Due to all of the attention that is being given to snack tomatoes and vine tomatoes in recent years, you would almost forget that there even is such a thing as loose, round tomatoes. So how are the loose, round tomatoes doing these days? What developments is the segment seeing, and where are all of the fans of loose tomatoes? Who else but the tomato growers are best equipped to provide a satisfying answer to these questions? John van Heijningen and Rob Oosterom: “The segmentation of the tomato market is not disadvantageous to us.”
On the website of Tomato Nursery van Heijningen, it specifically says that the company specializes in the cultivation of ‘traditional loose tomatoes’. A conscious decision, says tomato grower John van Heijningen. “What we cultivate most closely resembles the traditional loose tomato as we know it from the past: a tomato of around 85 grams.”
The way he phrases it shows that this has not always been the case. “About thirty years ago, the focus of the tomato growers shifted to yield per square meter even more than in the preceding years, and it became increasingly important to just grow more and more tomatoes. During that time the vine tomatoes were on the rise and many growers switched to cultivating those.

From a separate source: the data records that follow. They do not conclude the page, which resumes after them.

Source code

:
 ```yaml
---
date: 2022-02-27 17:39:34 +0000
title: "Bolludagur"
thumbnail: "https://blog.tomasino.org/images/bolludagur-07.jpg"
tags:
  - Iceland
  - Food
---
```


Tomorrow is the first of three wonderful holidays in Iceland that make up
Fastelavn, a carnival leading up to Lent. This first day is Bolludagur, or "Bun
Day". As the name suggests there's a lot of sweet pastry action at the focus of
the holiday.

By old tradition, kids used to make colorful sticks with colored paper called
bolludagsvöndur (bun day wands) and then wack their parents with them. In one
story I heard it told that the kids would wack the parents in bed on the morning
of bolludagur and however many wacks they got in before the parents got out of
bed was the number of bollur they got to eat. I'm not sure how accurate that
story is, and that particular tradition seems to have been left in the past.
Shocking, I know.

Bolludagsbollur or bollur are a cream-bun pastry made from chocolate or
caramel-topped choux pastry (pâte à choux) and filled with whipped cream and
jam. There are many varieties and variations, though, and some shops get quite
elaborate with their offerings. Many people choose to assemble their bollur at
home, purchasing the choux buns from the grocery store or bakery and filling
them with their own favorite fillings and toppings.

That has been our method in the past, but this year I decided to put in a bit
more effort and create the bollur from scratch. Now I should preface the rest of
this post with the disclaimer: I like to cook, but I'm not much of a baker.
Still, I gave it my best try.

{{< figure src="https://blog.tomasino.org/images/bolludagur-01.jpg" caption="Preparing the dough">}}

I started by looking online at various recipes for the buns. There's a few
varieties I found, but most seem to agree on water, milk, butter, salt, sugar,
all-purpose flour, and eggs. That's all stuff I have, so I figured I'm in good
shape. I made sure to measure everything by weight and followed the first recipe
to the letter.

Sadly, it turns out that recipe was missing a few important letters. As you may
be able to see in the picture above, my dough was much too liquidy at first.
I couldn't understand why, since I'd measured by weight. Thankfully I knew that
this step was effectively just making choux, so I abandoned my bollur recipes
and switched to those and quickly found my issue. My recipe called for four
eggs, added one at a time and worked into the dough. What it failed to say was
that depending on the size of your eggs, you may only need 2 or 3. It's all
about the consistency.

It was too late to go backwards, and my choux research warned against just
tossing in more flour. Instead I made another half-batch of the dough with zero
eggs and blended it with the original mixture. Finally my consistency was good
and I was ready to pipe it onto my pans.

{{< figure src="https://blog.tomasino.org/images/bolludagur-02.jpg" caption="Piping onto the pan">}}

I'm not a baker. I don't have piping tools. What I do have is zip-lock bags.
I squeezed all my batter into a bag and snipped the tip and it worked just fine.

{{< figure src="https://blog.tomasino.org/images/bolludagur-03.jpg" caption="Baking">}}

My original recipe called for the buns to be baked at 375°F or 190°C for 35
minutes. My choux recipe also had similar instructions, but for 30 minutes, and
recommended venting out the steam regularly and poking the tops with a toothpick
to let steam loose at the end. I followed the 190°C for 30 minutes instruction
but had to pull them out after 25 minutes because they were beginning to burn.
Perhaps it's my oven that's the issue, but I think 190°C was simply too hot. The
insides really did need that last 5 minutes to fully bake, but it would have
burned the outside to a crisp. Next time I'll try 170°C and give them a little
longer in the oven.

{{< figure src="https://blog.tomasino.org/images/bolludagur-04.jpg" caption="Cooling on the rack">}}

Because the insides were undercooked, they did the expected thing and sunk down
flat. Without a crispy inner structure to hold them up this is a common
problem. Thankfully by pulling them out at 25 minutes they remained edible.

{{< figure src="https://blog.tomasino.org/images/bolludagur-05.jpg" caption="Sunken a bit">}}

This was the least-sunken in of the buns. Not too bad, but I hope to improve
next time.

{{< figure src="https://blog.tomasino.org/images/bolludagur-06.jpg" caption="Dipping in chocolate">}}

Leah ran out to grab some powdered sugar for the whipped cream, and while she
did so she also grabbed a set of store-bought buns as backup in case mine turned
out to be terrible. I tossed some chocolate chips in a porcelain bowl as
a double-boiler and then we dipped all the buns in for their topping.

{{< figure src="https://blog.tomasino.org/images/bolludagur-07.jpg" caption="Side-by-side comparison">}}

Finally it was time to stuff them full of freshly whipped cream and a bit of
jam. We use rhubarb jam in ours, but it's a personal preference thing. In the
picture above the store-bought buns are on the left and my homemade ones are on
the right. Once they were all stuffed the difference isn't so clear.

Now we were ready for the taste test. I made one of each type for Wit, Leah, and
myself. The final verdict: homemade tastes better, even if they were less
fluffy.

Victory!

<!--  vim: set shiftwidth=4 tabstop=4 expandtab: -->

We did this as well, although we always continued to cultivate loose tomatoes. Those loose tomatoes became larger due to the product focus and were well on their way to weighing 100 grams and sometimes even more. Most of the loose tomatoes that are cultivated these days weigh in at around 100 grams, but at a certain point we decided to go back to the slightly smaller loose tomatoes and even stopped the cultivation of vine tomatoes altogether.”
Investing and sorting
Divided across three locations, John cultivates 7 hectares of these smaller, loose tomatoes and 4 hectares of the larger variety of around 100 gram, together with his brother Johan. The reason for choosing the smaller, loose tomatoes was mainly made from a packaging point of view. “Since 2013, we own a packaging company together with fellow growers Gebroeders Van Nieuwkerk called ToPack. Because of this we started seeing breeding trials in a whole new light, and have decided to go with a tomato variety that in our opinion is most suited to be packaged. This tomato is different from what is perceived as the current norm in the market.”
At nursery Lijntje, where Rob van Oosterom is in charge of the 2.5 hectares that company has, they also choose to cultivate loose tomatoes with a set of unique qualities. “In our greenhouses, we cultivate a loose tomato with a higher Brix value than you would normally find, and seed treatment for an enhanced flavor. This is a combination that is one of a kind in the Netherlands. No one else has it.
As far as I know, my grandpa once started with the cultivation of loose tomatoes and this hasn’t changed ever since. Through the years, vine tomatoes have been added of course and after that, all sorts of different specialties were added as well, but where a lot of growers made a complete switch to a different specialty, we continued growing the loose tomatoes, which was a well thought out decision. We always examined what would be the best fit for our company, and in our opinion the loose tomato is still best.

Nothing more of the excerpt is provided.